--- The input Enclosed Below ---

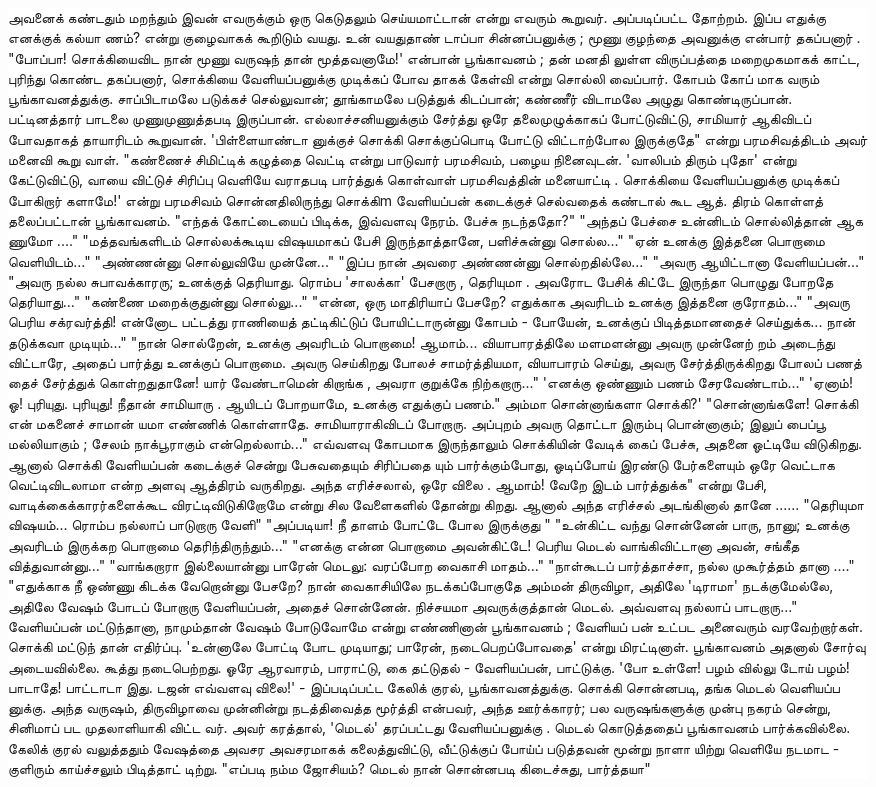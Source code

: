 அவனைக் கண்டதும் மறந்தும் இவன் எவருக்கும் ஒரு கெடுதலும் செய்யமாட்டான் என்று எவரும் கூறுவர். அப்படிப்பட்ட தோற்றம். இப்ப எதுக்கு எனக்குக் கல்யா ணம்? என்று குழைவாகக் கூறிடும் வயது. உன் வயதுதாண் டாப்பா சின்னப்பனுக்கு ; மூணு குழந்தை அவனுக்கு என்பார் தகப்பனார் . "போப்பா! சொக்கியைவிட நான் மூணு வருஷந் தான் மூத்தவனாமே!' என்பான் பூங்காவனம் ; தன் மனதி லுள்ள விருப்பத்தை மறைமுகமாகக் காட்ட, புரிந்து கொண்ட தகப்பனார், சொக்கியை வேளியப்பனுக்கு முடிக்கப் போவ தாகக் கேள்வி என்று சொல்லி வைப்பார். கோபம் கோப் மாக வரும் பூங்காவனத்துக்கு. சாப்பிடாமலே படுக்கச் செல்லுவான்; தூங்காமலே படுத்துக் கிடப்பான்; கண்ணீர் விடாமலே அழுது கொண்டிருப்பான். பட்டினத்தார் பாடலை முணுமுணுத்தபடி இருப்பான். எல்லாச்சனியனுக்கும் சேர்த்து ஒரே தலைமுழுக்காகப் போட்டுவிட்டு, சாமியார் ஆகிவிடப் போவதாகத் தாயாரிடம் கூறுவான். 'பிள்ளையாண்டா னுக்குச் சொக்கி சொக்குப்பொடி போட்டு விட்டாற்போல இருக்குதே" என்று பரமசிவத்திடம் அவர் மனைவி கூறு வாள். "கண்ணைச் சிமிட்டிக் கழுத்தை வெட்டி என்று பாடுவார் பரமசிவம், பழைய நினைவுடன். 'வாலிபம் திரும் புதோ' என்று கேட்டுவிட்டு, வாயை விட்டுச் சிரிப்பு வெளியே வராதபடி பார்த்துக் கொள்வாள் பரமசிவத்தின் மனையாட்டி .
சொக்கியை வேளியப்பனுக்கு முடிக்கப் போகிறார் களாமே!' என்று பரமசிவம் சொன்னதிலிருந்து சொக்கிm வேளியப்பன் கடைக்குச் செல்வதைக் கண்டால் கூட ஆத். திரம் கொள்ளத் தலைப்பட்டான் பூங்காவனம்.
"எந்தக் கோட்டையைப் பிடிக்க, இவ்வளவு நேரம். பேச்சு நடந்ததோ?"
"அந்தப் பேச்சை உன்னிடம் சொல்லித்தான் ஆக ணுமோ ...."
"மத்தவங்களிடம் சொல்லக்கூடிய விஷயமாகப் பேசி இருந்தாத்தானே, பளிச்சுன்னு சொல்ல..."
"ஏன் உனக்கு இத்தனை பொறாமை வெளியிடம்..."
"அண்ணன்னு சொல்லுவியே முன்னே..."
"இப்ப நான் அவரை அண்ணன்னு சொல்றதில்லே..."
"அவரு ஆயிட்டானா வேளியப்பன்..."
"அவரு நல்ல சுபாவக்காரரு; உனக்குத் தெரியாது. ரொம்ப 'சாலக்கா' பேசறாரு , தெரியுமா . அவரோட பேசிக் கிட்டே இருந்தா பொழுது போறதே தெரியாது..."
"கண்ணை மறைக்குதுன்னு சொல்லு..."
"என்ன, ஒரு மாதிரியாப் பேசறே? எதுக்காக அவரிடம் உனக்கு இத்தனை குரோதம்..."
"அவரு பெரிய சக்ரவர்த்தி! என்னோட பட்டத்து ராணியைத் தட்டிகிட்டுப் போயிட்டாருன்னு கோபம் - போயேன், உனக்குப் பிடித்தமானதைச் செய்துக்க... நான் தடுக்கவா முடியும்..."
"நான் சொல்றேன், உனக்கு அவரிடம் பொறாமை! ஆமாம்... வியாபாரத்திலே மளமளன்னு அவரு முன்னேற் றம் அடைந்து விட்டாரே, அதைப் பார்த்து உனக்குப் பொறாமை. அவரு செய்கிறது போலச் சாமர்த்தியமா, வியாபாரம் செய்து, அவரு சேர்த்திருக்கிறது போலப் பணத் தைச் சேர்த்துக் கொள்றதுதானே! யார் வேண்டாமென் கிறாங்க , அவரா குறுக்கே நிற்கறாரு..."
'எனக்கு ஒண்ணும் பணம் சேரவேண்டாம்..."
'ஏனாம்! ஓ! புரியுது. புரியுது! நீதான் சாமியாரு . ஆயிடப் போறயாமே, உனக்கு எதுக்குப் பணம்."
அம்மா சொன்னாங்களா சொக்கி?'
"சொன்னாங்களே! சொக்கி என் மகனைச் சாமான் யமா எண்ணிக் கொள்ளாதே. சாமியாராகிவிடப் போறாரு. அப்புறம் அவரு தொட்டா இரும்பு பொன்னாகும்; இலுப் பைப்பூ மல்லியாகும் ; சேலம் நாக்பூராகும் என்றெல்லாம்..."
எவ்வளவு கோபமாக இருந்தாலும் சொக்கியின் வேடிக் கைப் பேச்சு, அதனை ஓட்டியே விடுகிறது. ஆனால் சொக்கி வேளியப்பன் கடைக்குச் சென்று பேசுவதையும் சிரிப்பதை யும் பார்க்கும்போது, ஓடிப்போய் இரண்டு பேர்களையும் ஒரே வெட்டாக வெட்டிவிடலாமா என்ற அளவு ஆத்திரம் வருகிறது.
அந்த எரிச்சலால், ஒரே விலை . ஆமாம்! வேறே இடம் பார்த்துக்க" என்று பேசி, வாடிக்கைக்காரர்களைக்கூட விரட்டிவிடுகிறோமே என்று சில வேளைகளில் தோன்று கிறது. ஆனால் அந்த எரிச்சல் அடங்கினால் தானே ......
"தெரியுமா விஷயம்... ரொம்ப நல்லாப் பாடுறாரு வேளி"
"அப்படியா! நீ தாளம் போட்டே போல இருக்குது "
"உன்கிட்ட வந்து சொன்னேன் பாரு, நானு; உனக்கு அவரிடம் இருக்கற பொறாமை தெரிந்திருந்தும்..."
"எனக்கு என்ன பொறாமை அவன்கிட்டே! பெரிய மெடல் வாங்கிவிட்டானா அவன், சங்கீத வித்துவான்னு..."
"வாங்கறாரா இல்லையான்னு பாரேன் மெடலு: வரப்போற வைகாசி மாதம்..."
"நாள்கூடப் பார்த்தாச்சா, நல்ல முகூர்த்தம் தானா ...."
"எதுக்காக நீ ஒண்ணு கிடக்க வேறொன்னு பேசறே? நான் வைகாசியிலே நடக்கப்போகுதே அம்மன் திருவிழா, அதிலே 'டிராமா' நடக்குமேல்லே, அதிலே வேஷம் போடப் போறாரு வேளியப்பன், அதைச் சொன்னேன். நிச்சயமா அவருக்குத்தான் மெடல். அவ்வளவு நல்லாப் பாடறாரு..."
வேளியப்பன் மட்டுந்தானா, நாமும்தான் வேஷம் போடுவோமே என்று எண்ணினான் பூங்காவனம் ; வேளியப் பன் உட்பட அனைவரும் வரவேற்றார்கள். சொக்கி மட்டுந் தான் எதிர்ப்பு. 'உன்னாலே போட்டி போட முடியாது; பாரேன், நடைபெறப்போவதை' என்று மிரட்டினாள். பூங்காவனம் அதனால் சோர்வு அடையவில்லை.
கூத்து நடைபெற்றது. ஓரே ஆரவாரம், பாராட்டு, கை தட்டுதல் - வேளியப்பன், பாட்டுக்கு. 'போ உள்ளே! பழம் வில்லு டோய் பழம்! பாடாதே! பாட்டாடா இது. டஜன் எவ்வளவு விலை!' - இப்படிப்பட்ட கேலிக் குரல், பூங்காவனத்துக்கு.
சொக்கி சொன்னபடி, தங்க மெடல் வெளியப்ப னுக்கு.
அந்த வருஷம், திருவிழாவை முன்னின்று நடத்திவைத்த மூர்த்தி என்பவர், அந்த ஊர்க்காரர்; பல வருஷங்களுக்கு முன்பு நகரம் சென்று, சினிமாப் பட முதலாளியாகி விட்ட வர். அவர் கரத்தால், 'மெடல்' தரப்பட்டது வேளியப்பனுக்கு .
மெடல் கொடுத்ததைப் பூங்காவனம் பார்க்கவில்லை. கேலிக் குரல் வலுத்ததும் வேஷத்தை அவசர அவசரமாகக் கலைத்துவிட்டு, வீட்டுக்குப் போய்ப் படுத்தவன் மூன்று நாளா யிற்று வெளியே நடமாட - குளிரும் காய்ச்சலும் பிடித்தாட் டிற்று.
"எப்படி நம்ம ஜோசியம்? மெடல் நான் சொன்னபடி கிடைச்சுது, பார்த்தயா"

--- End of Enclosed The input ---
--- The input Enclosed Below ---

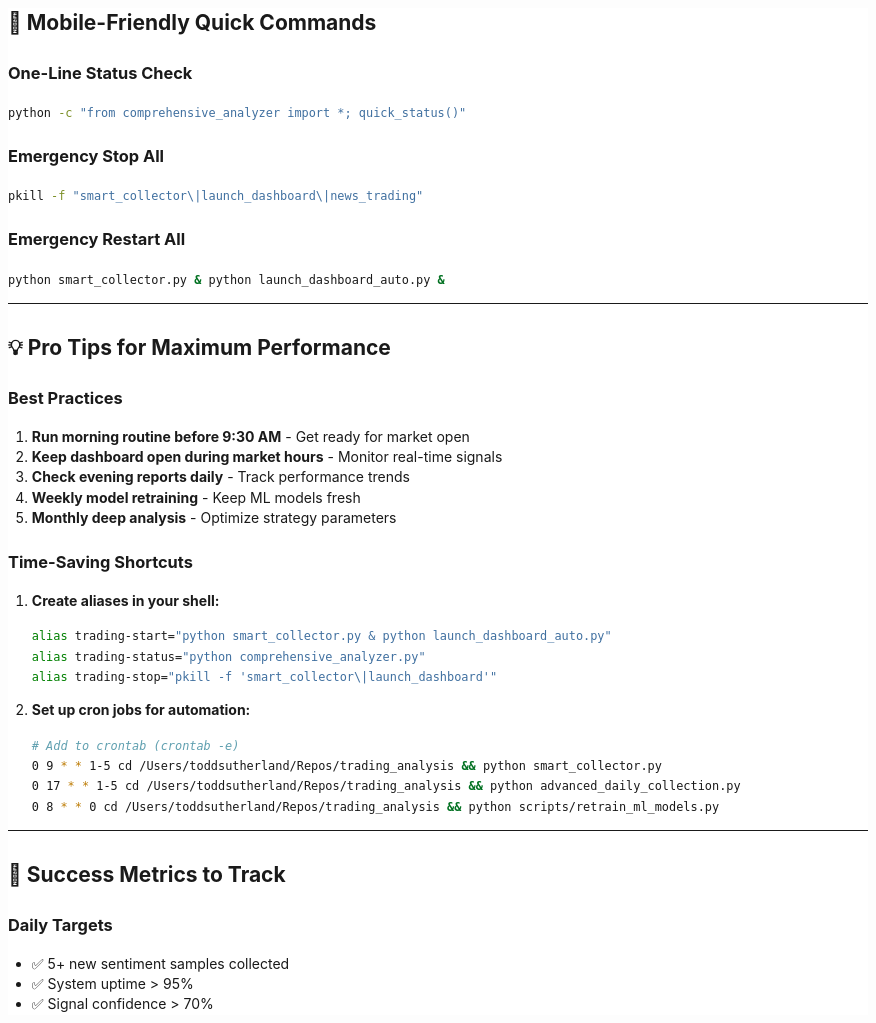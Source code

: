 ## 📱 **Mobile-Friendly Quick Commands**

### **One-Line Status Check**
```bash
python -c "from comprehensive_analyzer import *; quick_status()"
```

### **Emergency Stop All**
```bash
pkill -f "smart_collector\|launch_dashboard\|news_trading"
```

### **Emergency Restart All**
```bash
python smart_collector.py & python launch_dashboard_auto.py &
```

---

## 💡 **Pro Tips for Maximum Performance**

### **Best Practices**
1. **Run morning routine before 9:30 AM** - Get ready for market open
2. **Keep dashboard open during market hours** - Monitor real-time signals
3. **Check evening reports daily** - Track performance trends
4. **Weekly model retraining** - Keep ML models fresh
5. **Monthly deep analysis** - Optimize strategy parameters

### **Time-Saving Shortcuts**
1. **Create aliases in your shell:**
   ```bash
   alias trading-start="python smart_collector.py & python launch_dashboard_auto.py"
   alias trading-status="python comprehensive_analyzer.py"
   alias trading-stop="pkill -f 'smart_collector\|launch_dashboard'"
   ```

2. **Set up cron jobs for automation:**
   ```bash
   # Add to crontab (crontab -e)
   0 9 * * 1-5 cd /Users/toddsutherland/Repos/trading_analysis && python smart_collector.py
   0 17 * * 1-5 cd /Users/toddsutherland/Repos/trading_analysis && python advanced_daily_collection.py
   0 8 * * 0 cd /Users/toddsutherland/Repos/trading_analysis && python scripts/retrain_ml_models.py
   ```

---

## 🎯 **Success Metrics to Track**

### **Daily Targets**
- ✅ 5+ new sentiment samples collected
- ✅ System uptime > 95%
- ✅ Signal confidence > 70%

--- End of Enclosed The input ---
--- The input Enclosed Below ---

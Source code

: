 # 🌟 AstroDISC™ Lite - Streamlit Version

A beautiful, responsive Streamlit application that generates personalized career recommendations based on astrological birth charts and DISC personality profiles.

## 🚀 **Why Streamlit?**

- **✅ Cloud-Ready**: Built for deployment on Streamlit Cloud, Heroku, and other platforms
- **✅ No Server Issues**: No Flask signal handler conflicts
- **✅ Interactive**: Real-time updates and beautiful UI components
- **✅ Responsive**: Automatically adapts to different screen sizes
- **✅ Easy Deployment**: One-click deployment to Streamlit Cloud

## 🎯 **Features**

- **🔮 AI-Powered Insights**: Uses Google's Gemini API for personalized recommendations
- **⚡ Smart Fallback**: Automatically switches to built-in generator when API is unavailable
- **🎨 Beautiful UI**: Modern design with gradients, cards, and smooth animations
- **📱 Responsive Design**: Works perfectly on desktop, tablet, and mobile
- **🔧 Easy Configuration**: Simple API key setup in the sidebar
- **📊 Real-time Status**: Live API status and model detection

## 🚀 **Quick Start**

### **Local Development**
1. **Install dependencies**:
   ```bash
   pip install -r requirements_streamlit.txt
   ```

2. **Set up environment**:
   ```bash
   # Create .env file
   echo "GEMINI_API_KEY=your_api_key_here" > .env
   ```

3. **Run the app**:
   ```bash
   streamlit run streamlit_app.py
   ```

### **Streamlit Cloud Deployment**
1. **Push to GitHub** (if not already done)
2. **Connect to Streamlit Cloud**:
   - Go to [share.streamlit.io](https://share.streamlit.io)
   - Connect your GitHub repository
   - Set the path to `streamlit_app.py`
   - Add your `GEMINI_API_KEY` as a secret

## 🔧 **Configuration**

--- End of Enclosed The input ---

Exercise goal:
Looking at the entries above, can you reproduce exactly the lines from the one that holds "2. **Connect to" through the one that holds "## 🔧 **Configuration**", and only those?

Solution to the problem:
2. **Connect to Streamlit Cloud**:
   - Go to [share.streamlit.io](https://share.streamlit.io)
   - Connect your GitHub repository
   - Set the path to `streamlit_app.py`
   - Add your `GEMINI_API_KEY` as a secret

## 🔧 **Configuration**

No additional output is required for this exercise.